Anahuac : or, Mexico and the Mexicans, Ancient and Modern eBook

This eBook from the Gutenberg Project consists of approximately 382 pages of information about Anahuac .

Anahuac : or, Mexico and the Mexicans, Ancient and Modern eBook

This eBook from the Gutenberg Project consists of approximately 382 pages of information about Anahuac .

It was afternoon when we left Xochicalco and rode on over a gently undulating country, crossing streams here and there, and had our breakfast at Miacatlan under a shed in front of the village shop, where all the activity of the little Indian town seemed to be concentrated.  By the road-side were beautiful tamarind-trees with their dark green foliage, and the mamei-tree as large as a fine English horse-chestnut, and not unlike it at a distance.  On the branches were hanging the great mameis, just like the inside of cocoa-nuts when the inner shell has been cracked off.  It appeared that Nature was not acquainted with M. De La Fontaine’s works, or she would probably have got a hint from the fable of the acorn and the pumpkin, and not have hung mameis and cocoa-nuts at such a dangerous height.

[Illustration:  AZTEC HEAD IN TERRA-COTTA. (From Mr. Christy’s Collection.)]

CHAPTER VIII.

COCOYOTLA.  CACAHUAMILPAN.  CHALMA.  OCULAN.  TENANCINGO.  TOLUCA.

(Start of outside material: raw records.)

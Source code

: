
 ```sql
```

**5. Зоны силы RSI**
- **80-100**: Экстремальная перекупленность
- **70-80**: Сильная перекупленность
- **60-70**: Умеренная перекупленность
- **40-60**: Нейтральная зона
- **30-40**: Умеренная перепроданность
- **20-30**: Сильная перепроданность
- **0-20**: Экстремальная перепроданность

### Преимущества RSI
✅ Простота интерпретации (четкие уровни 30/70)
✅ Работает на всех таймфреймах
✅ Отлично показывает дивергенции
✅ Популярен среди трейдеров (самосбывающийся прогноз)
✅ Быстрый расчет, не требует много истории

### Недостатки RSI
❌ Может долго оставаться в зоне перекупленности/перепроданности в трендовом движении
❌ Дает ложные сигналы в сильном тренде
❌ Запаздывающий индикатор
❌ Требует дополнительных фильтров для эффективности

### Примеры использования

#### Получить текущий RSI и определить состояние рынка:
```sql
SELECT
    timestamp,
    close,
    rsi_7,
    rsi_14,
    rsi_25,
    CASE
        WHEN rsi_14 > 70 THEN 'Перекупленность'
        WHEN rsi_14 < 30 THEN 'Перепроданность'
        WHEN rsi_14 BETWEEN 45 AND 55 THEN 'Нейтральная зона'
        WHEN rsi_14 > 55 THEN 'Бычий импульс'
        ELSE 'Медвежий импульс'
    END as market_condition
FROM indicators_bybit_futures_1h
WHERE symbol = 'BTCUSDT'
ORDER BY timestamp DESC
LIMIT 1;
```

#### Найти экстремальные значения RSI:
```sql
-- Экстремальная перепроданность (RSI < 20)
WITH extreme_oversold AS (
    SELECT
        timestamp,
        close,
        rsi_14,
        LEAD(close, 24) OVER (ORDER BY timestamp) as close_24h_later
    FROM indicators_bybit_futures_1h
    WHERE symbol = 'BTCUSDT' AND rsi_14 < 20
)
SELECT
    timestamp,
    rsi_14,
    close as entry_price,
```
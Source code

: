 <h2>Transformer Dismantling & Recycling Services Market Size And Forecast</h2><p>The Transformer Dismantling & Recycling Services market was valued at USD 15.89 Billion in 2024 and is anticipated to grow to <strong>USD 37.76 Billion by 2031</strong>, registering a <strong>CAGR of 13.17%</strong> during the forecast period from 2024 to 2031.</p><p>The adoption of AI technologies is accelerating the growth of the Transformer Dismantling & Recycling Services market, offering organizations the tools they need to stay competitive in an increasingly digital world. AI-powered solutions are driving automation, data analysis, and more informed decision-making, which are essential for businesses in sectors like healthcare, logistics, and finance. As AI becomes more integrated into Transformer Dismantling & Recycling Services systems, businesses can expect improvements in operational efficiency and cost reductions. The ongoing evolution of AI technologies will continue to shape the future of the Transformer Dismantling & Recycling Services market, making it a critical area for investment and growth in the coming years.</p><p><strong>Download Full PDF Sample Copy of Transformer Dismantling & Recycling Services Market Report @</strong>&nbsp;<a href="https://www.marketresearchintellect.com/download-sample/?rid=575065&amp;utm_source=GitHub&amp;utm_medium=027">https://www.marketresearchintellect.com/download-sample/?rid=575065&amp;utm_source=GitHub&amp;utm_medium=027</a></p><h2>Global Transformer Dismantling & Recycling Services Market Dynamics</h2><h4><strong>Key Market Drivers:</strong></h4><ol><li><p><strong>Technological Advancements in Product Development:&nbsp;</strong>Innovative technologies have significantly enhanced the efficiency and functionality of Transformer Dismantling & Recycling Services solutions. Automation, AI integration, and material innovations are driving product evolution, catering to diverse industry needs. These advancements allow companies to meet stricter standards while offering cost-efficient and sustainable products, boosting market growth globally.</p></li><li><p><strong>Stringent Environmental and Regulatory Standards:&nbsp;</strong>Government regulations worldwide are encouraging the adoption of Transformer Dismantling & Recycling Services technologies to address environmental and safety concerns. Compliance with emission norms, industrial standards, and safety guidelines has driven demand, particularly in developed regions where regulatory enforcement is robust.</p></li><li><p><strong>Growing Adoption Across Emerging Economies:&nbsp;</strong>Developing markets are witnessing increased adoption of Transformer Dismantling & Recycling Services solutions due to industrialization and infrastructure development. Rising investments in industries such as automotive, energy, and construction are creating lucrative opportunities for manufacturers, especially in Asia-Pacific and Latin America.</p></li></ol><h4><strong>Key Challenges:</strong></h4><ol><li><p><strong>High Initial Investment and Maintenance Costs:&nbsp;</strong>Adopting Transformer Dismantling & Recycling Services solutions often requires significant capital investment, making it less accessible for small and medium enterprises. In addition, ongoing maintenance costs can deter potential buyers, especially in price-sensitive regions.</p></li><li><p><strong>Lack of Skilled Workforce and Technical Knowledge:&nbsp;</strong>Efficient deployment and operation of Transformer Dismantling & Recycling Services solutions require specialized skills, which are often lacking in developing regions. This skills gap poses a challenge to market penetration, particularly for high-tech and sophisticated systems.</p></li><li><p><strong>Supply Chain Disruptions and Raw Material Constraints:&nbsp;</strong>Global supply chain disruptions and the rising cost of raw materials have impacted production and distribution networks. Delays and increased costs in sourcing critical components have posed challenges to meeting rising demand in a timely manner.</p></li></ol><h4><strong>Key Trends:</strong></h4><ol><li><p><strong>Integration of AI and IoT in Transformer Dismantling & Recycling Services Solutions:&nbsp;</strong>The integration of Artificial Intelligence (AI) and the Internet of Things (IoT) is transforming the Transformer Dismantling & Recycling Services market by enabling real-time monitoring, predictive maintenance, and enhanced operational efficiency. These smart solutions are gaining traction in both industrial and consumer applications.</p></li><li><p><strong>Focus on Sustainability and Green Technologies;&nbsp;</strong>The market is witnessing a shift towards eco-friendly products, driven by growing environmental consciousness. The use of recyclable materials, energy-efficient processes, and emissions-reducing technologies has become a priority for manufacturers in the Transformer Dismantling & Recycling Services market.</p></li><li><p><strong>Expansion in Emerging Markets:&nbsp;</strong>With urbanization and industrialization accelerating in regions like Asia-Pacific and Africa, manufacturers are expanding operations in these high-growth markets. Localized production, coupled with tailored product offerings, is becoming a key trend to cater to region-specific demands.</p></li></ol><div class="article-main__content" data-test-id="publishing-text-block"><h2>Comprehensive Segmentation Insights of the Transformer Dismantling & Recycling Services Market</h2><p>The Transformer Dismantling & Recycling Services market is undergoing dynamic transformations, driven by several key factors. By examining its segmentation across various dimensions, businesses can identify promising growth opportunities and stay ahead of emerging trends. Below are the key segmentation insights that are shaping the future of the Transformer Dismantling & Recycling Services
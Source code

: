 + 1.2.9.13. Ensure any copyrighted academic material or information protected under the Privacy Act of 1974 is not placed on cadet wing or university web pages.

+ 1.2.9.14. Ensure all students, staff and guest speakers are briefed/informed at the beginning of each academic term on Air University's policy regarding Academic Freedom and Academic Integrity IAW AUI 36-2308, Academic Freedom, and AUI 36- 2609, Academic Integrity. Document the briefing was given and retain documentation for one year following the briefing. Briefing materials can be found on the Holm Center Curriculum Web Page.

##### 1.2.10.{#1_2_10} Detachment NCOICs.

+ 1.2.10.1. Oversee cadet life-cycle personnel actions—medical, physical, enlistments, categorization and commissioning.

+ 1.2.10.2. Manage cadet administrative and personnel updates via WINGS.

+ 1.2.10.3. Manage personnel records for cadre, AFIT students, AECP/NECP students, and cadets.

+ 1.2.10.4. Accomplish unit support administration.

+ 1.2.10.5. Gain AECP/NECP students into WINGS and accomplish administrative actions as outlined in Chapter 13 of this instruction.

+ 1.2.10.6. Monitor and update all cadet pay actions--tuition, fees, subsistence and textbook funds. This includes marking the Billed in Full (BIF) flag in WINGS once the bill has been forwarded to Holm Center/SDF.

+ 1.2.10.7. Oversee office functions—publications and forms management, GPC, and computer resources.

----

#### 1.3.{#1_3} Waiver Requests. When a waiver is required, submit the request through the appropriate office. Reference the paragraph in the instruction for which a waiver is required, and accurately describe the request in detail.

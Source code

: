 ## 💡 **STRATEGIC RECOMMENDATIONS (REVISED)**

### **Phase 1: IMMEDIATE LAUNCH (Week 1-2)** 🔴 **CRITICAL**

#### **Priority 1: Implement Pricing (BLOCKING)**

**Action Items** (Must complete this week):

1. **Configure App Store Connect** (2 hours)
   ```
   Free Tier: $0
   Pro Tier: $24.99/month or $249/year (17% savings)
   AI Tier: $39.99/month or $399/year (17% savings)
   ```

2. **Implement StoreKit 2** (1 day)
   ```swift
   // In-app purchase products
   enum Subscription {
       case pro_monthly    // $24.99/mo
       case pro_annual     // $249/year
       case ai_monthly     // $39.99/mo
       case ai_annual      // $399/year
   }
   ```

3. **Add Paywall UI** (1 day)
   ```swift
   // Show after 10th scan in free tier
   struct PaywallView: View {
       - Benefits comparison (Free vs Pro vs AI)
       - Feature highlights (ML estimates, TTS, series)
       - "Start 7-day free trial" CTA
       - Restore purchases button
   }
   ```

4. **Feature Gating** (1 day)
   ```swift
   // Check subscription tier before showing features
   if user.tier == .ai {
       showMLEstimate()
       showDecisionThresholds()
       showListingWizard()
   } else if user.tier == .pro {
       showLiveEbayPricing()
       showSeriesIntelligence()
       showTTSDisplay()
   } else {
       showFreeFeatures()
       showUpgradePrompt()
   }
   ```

[Illustration:  IXTCALCO CHURCH.]

A little before dark we came to the hacienda of Santa Rosita de Cocoyotla, another sugar-plantation which was to be our head-quarters for some days to come.  We presented our letter of introduction from the owner of the estate, and the two administradors received us with open arms.  We were conducted into the strangers’ sleeping-room, a long barrack-like apartment with stone walls and a stone floor that seemed refreshingly dark and cool; we could look out through its barred windows into the garden, where a rapid little stream of water running along the channel just outside made a pleasant gurgling sound.  Appearances were delusive, however, and it was only the change from the outside that made us feel the inside cool and pleasant.  For days our clothes clung to us as if we had been drowned, and the pocket-handkerchiefs with which we mopped our faces had to be hung on chair-backs to dry.  Except in the early morning, there was no coolness in that sweltering place.

In one corner of our room I discerned a brown toad of monstrous size squatting in great comfort on the damp flags.  He was as big as a trussed chicken, and looked something like one in the twilight.  We pointed him out to the administrador, who brought in two fierce watchdogs, but the toad set up his back and spirted his acrid liquor, and the dogs could not be got to go near him.  We stirred him up with a bamboo and drove him into the garden, but he left his portrait painted in slime upon our floor.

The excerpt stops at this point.